What this task involves. Please copy all of the data that follows exactly, leaving any pictures out.

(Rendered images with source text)

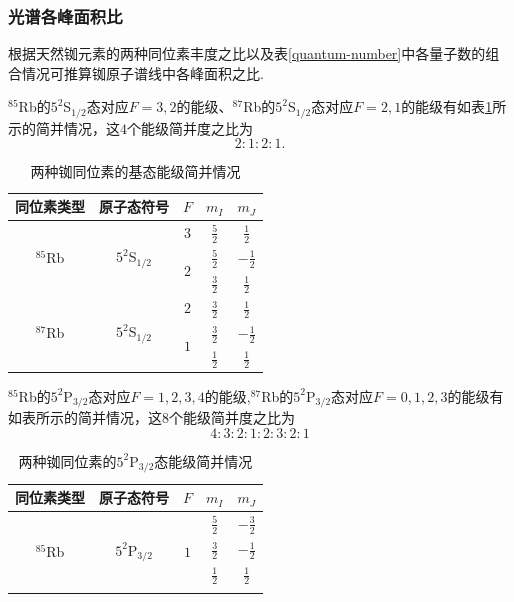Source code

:\documentclass[a4paper, 10pt]{article}
\begin{document}
\begin{multicols*}{2}
\subsubsection{光谱各峰面积比}
根据天然铷元素的两种同位素丰度之比以及表\ref{quantum-number}中各量子数的组合情况可推算铷原子谱线中各峰面积之比.

$^{85}$Rb的$5^2$S$_{1/2}$态对应$F=3,2$的能级、$^{87}$Rb的$5^2$S$_{1/2}$态对应$F=2,1$的能级有如表\ref{ground-state-degenerate}所示的简并情况，这$4$个能级简并度之比为
\[
    2:1:2:1.
\]
\begin{table}[H]
    \centering
    \scriptsize
    \caption{两种铷同位素的基态能级简并情况}
    \label{ground-state-degenerate}
    \begin{tabular}{|c|c|c|c|c|}
    \hline
    同位素类型 & 原子态符号 & $F$ & $m_I$ & $m_J$ \\ \hline
    \multirow{3}{*}{$^{85}$Rb} & \multirow{3}{*}{$5^2$S$_{1/2}$} & $3$ & $\frac{5}{2}$ & $\frac{1}{2}$ \\ \cline{3-5} 
     &  & \multirow{2}{*}{$2$} & $\frac{5}{2}$ & $-\frac{1}{2}$ \\ \cline{4-5} 
     &  &  & $\frac{3}{2}$ & $\frac{1}{2}$ \\ \hline
    \multirow{3}{*}{$^{87}$Rb} & \multirow{3}{*}{$5^2$S$_{1/2}$} & $2$ & $\frac{3}{2}$ & $\frac{1}{2}$ \\ \cline{3-5} 
     &  & \multirow{2}{*}{$1$} & $\frac{3}{2}$ & $-\frac{1}{2}$ \\ \cline{4-5} 
     &  &  & $\frac{1}{2}$ & $\frac{1}{2}$ \\ \hline
    \end{tabular}
    \end{table}
$^{85}$Rb的$5^2$P$_{3/2}$态对应$F=1,2,3,4$的能级,$^{87}$Rb的$5^2$P$_{3/2}$态对应$F=0,1,2,3$的能级有如表所示的简并情况，这$8$个能级简并度之比为
\[
    4:3:2:1:2:3:2:1
\]
\begin{table}[H]
    \centering
    \scriptsize
    \caption{两种铷同位素的$5^2$P$_{3/2}$态能级简并情况}
    \label{excited-state-degenerate}
    \begin{tabular}{|c|c|c|c|c|}
    \hline
    同位素类型 & 原子态符号 & $F$ & $m_I$ & $m_J$ \\ \hline
    \multirow{10}{*}{$^{85}$Rb} & \multirow{10}{*}{$5^2$P$_{3/2}$} & \multirow{4}{*}{$1$} & $\frac{5}{2}$ & $-\frac{3}{2}$ \\ \cline{4-5} 
        &  &  & $\frac{3}{2}$ & $-\frac{1}{2}$ \\ \cline{4-5} 
        &  &  & $\frac{1}{2}$ & $\frac{1}{2}$ \\ \cline{4-5} 

\end{tabular}
\end{table}
\end{multicols*}
\end{document}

Answer for the task.
Source code

:\documentclass[a4paper, 10pt]{article}
\begin{document}
\begin{multicols*}{2}
\subsubsection{光谱各峰面积比}
根据天然铷元素的两种同位素丰度之比以及表\ref{quantum-number}中各量子数的组合情况可推算铷原子谱线中各峰面积之比.

$^{85}$Rb的$5^2$S$_{1/2}$态对应$F=3,2$的能级、$^{87}$Rb的$5^2$S$_{1/2}$态对应$F=2,1$的能级有如表\ref{ground-state-degenerate}所示的简并情况，这$4$个能级简并度之比为
\[
    2:1:2:1.
\]
\begin{table}[H]
    \centering
    \scriptsize
    \caption{两种铷同位素的基态能级简并情况}
    \label{ground-state-degenerate}
    \begin{tabular}{|c|c|c|c|c|}
    \hline
    同位素类型 & 原子态符号 & $F$ & $m_I$ & $m_J$ \\ \hline
    \multirow{3}{*}{$^{85}$Rb} & \multirow{3}{*}{$5^2$S$_{1/2}$} & $3$ & $\frac{5}{2}$ & $\frac{1}{2}$ \\ \cline{3-5} 
     &  & \multirow{2}{*}{$2$} & $\frac{5}{2}$ & $-\frac{1}{2}$ \\ \cline{4-5} 
     &  &  & $\frac{3}{2}$ & $\frac{1}{2}$ \\ \hline
    \multirow{3}{*}{$^{87}$Rb} & \multirow{3}{*}{$5^2$S$_{1/2}$} & $2$ & $\frac{3}{2}$ & $\frac{1}{2}$ \\ \cline{3-5} 
     &  & \multirow{2}{*}{$1$} & $\frac{3}{2}$ & $-\frac{1}{2}$ \\ \cline{4-5} 
     &  &  & $\frac{1}{2}$ & $\frac{1}{2}$ \\ \hline
    \end{tabular}
    \end{table}
$^{85}$Rb的$5^2$P$_{3/2}$态对应$F=1,2,3,4$的能级,$^{87}$Rb的$5^2$P$_{3/2}$态对应$F=0,1,2,3$的能级有如表所示的简并情况，这$8$个能级简并度之比为
\[
    4:3:2:1:2:3:2:1
\]
\begin{table}[H]
    \centering
    \scriptsize
    \caption{两种铷同位素的$5^2$P$_{3/2}$态能级简并情况}
    \label{excited-state-degenerate}
    \begin{tabular}{|c|c|c|c|c|}
    \hline
    同位素类型 & 原子态符号 & $F$ & $m_I$ & $m_J$ \\ \hline
    \multirow{10}{*}{$^{85}$Rb} & \multirow{10}{*}{$5^2$P$_{3/2}$} & \multirow{4}{*}{$1$} & $\frac{5}{2}$ & $-\frac{3}{2}$ \\ \cline{4-5} 
        &  &  & $\frac{3}{2}$ & $-\frac{1}{2}$ \\ \cline{4-5} 
        &  &  & $\frac{1}{2}$ & $\frac{1}{2}$ \\ \cline{4-5} 

\end{tabular}
\end{table}
\end{multicols*}
\end{document}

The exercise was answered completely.